Jon Stewart Plugs “Team Civilization”

The issues surrounding French weekly Charlie Hebdo and its brand of satire are complex; the question of whether it had the right to carry out that satire without its staff being subject to a horrific shooting is not. In a short, two-minute monologue before his show, Jon Stewart offered a sober reminder that no matter how outraged he gets over his political opponents, senseless killing is on another plane entirely.

Portlandia Tells Its Feminist Origin Story

Fred Armisen and Carrie Brownstein’s new approach to their show may not be enough to save it from its increasing irrelevance, but if there are any characters who we’re happy to see given the full-episode treatment, Toni and Candace are them.
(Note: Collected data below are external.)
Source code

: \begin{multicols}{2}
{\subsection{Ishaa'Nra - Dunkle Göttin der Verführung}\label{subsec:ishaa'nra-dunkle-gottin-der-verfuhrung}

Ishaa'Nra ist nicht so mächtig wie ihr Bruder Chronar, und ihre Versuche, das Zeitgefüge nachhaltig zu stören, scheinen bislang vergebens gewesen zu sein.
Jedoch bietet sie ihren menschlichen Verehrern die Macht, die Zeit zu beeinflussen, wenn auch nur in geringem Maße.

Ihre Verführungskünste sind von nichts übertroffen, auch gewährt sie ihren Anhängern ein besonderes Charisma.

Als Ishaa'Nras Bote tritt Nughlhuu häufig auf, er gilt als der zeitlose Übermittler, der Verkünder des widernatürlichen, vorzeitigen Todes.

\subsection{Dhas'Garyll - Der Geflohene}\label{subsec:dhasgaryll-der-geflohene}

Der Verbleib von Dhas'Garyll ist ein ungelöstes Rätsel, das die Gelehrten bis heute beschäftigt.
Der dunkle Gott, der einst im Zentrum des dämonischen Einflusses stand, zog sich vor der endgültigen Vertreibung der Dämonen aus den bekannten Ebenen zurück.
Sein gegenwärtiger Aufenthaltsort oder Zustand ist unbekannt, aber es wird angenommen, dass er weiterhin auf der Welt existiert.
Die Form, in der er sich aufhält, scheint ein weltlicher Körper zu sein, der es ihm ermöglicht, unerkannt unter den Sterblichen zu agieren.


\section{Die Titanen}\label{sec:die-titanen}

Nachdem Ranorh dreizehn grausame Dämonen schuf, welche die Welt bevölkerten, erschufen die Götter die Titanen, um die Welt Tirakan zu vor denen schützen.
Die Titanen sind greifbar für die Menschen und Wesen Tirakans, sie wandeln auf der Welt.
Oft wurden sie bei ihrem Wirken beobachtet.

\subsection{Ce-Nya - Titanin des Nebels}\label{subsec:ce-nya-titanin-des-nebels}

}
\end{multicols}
The fifth season premiere shows their past among the corporate sharks and their awakening to the feminist cause — which will, of course, culminate in their founding of the sanctimonious bookstore we all know and love.

Archer De-Boots

Dropping the “Vice” and getting back to spy basics, Archer introduces a couple of major changes into its sixth season: ISIS is now working for the CIA, ISIS is now no longer ISIS for reasons which should be obvious, and oh yeah, Lana and Archer have a kid. Archer bolts, of course, though he points out that he sort of has a right to: Lana used his sperm without his knowledge or permission, then sprang the news on him right when Abijean/AJ is born. Should make for an interesting addition to the always-complicated dynamic between the two animated spies.